211.5(d) LICENSURE Clinical records.:State only Deficiency.
(d) Records of discharged residents shall be completed within 30 days of discharge. Clinical information pertaining to a resident's stay shall be centralized in the resident's record.
Observations:


Based on record review and interview it was determined that the facility failed to provide a recapitulation of the resident's stay, with a final summary within thirty days of the discharge or death, for one of three closed resident records reviewed, Resident (82).

Findings include:

Review of the closed clinical record for Resident 82 on February 13, 2020, at 10:00 AM revealed that she was admitted to the facility on November 22, 2019, and placed on Hospice (end of life service) with a "do not resuscitate" code status. Resident 82 had diagnoses that included Atrial Fibrillation (irregular and rapid heartbeat), Heart Failure (when the heart muscle doesn't pump blood as well as it should), and Failure to Thrive (when an older adult has a loss of appetite, eats and drinks less than usual, loses weight, and is less active than normal).

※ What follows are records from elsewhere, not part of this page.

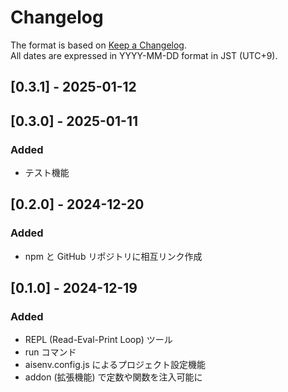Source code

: # Changelog
The format is based on [Keep a Changelog](https://keepachangelog.com/en/1.1.0/).  
All dates are expressed in YYYY-MM-DD format in JST (UTC+9).

## [0.3.1] - 2025-01-12

## [0.3.0] - 2025-01-11
### Added
- テスト機能

## [0.2.0] - 2024-12-20
### Added
- npm と GitHub リポジトリに相互リンク作成

## [0.1.0] - 2024-12-19
### Added
- REPL (Read-Eval-Print Loop) ツール
- run コマンド
- aisenv.config.js によるプロジェクト設定機能
- addon (拡張機能) で定数や関数を注入可能に
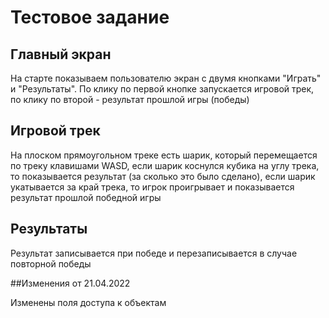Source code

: # Тестовое задание
## Главный экран
На старте показываем пользователю экран с двумя кнопками "Играть" и "Результаты". По клику по первой кнопке запускается игровой трек, по клику по второй - результат прошлой игры (победы)
## Игровой трек
На плоском прямоугольном треке есть шарик, который перемещается по треку клавишами WASD, если шарик коснулся кубика на углу трека, то показывается результат (за сколько это было сделано), если шарик укатывается за край трека, то игрок проигрывает и показывается результат прошлой победной игры
## Результаты
Результат записывается при победе и перезаписывается в случае повторной победы

##Изменения от 21.04.2022

Изменены поля доступа к объектам
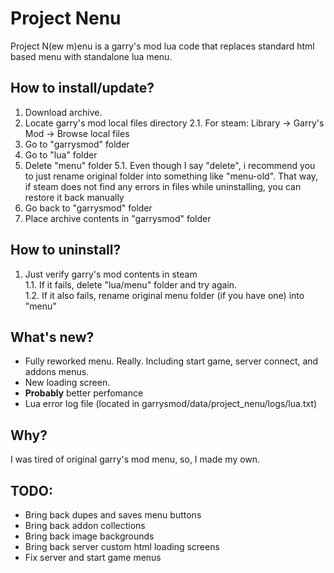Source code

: # Project Nenu
Project N(ew m)enu is a garry's mod lua code that replaces standard html based menu with standalone lua menu.

## How to install/update?
1. Download archive.
2.  Locate garry's mod local files directory
  2.1. For steam: Library -> Garry's Mod -> Browse local files
3. Go to "garrysmod" folder
4. Go to "lua" folder
5. Delete "menu" folder
   5.1. Even though I say "delete", i recommend you to just rename original folder into something like "menu-old". That way, if steam does not find any errors in files while uninstalling, you can restore it back manually
6. Go back to "garrysmod" folder
7. Place archive contents in "garrysmod" folder

## How to uninstall?
1. Just verify garry's mod contents in steam  
  1.1. If it fails, delete "lua/menu" folder and try again.  
  1.2. If it also fails, rename original menu folder (if you have one) into "menu"

## What's new?
* Fully reworked menu. Really. Including start game, server connect, and addons menus.
* New loading screen.
* **Probably** better perfomance
* Lua error log file (located in garrysmod/data/project_nenu/logs/lua.txt)

## Why?
I was tired of original garry's mod menu, so, I made my own.

## TODO:
* Bring back dupes and saves menu buttons
* Bring back addon collections
* Bring back image backgrounds
* Bring back server custom html loading screens
* Fix server and start game menus
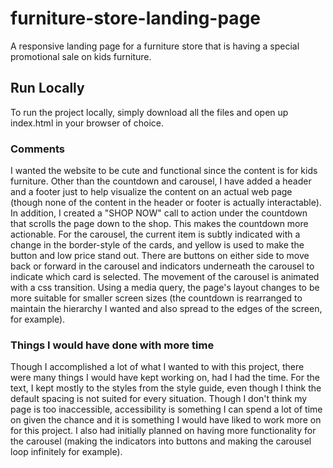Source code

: # furniture-store-landing-page
A responsive landing page for a furniture store that is having a special promotional sale on kids furniture.

## Run Locally
To run the project locally, simply download all the files and open up index.html in your browser of choice.

### Comments
I wanted the website to be cute and functional since the content is for kids furniture. Other than the countdown and carousel, I have added a header and a footer just to help visualize the content on an actual web page (though none of the content in the header or footer is actually interactable). In addition, I created a "SHOP NOW" call to action under the countdown that scrolls the page down to the shop. This makes the countdown more actionable. For the carousel, the current item is subtly indicated with a change in the border-style of the cards, and yellow is used to make the button and low price stand out. There are buttons on either side to move back or forward in the carousel and indicators underneath the carousel to indicate which card is selected. The movement of the carousel is animated with a css transition. Using a media query, the page's layout changes to be more suitable for smaller screen sizes (the countdown is rearranged to maintain the hierarchy I wanted and also spread to the edges of the screen, for example).

### Things I would have done with more time
Though I accomplished a lot of what I wanted to with this project, there were many things I would have kept working on, had I had the time. For the text, I kept mostly to the styles from the style guide, even though I think the default spacing is not suited for every situation. Though I don't think my page is too inaccessible, accessibility is something I can spend a lot of time on given the chance and it is something I would have liked to work more on for this project. I also had initially planned on having more functionality for the carousel (making the indicators into buttons and making the carousel loop infinitely for example).

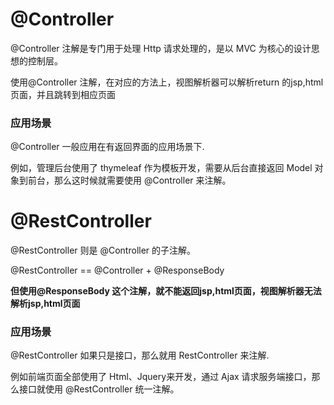 # @Controller

@Controller 注解是专门用于处理 Http 请求处理的，是以 MVC 为核心的设计思想的控制层。

使用@Controller 注解，在对应的方法上，视图解析器可以解析return 的jsp,html页面，并且跳转到相应页面

### 应用场景

@Controller 一般应用在有返回界面的应用场景下.

例如，管理后台使用了 thymeleaf 作为模板开发，需要从后台直接返回 Model 对象到前台，那么这时候就需要使用 @Controller 来注解。





# @RestController

@RestController 则是 @Controller 的子注解。

@RestController == @Controller + @ResponseBody 

**但使用@ResponseBody 这个注解，就不能返回jsp,html页面，视图解析器无法解析jsp,html页面**



### 应用场景

@RestController 如果只是接口，那么就用 RestController 来注解.

例如前端页面全部使用了 Html、Jquery来开发，通过 Ajax 请求服务端接口，那么接口就使用 @RestController 统一注解。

Further review of the closed clinical record revealed that Resident 82 was pronounced deceased on November 28, 2019, at the facility. A review of the death certificate revealed the primary cause of death was Acute on Chronic Heart Failure.

A review of the discharge summary revealed that it was dated January 8, 2020, and should have been completed within thirty days of the resident's death.

During an interview with the Nursing Home Administrator (NHA) on February 13, 2020, at 1:47 PM she stated that she was not sure why it wasn't completed within 30 days and would check because there was a change in physician group on January 1, 2020. The NHA returned within 15 minutes and explained that the discharge summary was not completed timely (within thirty days of death) by the physician group that was contracted at that time and she would expect that it to be completed within thirty days.

28 Pa Code 211.5(d) Clinical Records.





 Plan of Correction - To be completed: 04/06/2020

The discharge summary for Resident 82 was completed on January 8, 2020 beyond the thirty days of the resident death. The Medical Records Clerk had flagged and reminded the physician group of completing the discharge summary by December 28, 2019. This physician provider group that was contracted at the time is no longer providing services to the facility. The new physician group started effective January 1, 2020.

The NHA will educate the Medical Records Clerk on the completion of discharge summaries within 30 days of the resident's death and to notify the NHA if discharge summaries are not found in the discharge record for the NHA to address with the physician provider group prior to the required 30 days of completion.

The NHA will educate the new physician provider group on the regulation that resident discharge summaries are to be completed no later than 30 days of the resident's death.

The Medical Records Clerk will audit discharged summaries for residents discharged in December, January and February to see if any are missing or completed beyond the required 30 days.

The Medical Records Clerk will audit all discharged residents closed charts for the next 30 days. The results of the closed chart audit will be reported to the Quality Assurance Quality Improvement Committee. The Quality Assurance Quality Improvement Committee will determine if further monitoring is needed.